スイカは美味しいものですよね。赤くて、水分たっぷりで、健康にも良いらしい。
ただ、中には種を取るのが面倒で、という人もいたり。そんなことから、種なしスイカが生まれたんでしょう。
種なしスイカは昭和二十三年に、栽培に成功。その頃、京都帝国大学の木原均教授が、昭和十七年に研究をはじめて、ついに誕生したんだとか。
そうかと思えば、スイカの種がお好きな方も。スイカの種を丁寧に炒ると、ナッツのように。表の黒皮の中に、薄茶の種子が。團伊玖磨は作曲中にも、スイカの種を口に運ぶほどであったそうです。
ところでスイカはどんなふうにして、食べるのか。昔、千 利休がさるお方のお招きを受けた。行ってみると、西瓜が出た。西瓜にの上に砂糖がかかっている。利休は上手に、砂糖のかかっていないところだけを食べたという。後で弟子が利休に訊く。と、利休は答えた。
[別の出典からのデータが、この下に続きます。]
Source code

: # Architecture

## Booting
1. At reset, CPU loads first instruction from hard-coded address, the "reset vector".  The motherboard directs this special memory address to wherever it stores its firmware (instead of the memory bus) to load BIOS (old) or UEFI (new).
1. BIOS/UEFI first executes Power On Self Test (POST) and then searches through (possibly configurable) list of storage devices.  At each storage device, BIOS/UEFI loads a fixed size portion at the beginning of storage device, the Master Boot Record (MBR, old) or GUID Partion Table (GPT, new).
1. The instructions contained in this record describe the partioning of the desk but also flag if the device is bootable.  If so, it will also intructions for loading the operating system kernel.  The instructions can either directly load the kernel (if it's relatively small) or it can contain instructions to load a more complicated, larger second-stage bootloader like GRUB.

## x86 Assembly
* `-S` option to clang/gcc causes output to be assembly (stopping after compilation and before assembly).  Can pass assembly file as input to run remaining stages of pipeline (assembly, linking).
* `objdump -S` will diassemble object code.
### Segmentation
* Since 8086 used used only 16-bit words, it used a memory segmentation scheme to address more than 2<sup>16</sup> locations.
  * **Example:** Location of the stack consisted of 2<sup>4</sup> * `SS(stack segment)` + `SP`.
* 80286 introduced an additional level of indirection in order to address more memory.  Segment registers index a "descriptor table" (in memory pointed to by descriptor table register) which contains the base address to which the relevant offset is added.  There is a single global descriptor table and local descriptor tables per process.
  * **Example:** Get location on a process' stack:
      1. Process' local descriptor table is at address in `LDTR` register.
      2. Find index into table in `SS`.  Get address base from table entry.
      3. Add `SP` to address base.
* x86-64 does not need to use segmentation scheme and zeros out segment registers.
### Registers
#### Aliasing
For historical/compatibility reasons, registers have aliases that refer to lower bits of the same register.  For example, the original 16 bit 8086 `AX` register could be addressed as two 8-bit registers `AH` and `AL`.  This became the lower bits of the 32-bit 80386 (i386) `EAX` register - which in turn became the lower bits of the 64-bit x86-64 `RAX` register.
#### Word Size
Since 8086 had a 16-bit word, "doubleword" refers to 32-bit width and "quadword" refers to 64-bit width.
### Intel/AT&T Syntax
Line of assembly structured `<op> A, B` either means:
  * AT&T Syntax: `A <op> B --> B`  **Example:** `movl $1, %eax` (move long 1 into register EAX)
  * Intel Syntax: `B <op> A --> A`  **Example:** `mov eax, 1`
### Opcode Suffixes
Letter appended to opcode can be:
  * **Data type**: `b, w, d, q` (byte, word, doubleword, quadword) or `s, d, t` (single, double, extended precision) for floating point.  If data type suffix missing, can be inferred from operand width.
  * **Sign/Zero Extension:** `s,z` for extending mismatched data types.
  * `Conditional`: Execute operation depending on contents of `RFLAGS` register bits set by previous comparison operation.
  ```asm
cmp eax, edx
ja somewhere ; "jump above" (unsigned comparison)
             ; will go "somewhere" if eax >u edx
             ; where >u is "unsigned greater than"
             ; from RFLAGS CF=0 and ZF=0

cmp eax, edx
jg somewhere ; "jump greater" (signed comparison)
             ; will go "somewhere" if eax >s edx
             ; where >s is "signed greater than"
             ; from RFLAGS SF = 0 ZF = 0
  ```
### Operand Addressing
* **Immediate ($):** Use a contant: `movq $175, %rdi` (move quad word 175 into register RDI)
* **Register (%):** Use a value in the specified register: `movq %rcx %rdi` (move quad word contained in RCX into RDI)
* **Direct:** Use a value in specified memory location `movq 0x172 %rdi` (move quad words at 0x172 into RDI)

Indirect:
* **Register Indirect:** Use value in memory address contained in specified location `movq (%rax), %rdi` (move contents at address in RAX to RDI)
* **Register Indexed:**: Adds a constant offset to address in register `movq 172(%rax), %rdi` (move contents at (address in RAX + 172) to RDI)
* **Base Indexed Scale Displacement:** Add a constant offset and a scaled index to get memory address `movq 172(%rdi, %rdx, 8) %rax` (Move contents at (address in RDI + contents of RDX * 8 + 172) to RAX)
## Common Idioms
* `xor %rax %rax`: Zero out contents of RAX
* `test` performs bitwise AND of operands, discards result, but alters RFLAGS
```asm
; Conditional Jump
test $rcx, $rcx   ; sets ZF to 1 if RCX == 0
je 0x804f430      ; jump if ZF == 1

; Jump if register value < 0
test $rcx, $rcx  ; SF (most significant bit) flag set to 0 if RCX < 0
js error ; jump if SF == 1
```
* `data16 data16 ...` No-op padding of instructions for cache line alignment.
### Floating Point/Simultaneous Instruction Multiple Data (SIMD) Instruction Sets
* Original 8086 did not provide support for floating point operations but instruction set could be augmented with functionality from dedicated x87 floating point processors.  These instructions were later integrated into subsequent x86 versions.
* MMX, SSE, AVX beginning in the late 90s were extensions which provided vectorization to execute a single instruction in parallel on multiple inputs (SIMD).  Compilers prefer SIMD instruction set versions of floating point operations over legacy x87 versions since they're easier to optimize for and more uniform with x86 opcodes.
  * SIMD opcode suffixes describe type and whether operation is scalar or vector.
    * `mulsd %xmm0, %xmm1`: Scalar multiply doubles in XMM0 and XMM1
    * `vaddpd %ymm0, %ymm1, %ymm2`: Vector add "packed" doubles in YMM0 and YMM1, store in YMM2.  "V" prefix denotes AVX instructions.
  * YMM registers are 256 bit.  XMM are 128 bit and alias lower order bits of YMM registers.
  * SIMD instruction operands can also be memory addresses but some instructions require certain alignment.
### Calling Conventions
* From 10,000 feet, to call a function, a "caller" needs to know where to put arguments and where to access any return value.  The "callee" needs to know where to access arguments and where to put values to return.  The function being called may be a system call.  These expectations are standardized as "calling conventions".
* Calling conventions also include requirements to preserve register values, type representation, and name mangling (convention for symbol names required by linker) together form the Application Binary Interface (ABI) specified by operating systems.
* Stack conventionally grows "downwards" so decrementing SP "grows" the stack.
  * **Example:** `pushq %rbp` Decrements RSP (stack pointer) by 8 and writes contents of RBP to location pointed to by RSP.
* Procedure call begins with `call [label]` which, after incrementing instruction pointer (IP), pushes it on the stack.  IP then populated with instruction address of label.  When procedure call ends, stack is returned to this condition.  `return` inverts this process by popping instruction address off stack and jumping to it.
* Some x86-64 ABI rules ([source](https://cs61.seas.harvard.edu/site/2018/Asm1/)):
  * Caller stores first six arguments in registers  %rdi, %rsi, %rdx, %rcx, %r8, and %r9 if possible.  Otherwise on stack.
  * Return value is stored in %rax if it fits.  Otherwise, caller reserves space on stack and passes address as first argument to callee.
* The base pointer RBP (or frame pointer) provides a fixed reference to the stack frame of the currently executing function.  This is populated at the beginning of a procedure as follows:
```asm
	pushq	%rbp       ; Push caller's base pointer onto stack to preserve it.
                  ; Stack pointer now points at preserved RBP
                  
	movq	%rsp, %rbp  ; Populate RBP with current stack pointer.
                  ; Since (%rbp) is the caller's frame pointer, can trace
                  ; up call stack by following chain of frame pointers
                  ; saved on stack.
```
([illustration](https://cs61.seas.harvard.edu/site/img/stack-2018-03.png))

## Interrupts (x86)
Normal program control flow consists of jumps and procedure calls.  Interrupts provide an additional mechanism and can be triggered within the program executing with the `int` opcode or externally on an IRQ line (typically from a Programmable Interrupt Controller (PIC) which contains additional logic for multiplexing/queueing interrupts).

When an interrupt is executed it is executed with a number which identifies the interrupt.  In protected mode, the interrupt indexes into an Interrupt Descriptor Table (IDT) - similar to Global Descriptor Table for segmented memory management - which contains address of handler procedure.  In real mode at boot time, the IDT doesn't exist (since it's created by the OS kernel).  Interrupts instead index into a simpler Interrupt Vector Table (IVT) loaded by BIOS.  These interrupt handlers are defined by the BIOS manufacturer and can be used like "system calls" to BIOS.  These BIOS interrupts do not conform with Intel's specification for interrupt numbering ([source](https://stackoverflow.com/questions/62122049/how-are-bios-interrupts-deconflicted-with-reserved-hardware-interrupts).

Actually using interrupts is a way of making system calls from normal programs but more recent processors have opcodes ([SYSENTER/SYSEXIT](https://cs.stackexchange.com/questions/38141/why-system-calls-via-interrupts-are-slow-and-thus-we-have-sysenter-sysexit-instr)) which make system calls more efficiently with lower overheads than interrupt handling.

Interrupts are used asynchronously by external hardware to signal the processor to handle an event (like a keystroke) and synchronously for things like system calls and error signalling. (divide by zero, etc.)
「西瓜は西瓜ならではの旨みを味わうものである。」と。
スイカが出てくる演劇に、『欲望という名の電車』が。テネシー・ウイリアムズが、1947年に発表した芝居。1951年に映画化されてもいますよね。
『欲望という名の電車』の第三場は、「ポーカーの夜」。スタンリーとその友人が四人でポーカーをする場面。そのト書きに。
「色あざやかな水瓜の薄切りと、ウイスキー瓶とグラスが置いてある。」
ここでのスイカはあらかじめ薄切りにしてあるんですね。食べやすいといえば、食べやすい。まあ、これも好みなんでしょう。ひとつの想像として、テネシー・ウイリアムズは、薄切りのスイカがお好きだったのかも。また、こんなト書きも。
「スタンリーが緑と真紅の絹のボーリング・シャツを着て……」
あのマーロン・ブランドのシャツ、シルクだったんですね。
なにかシルクのシャツを着て、スイカを食べに行きましようか。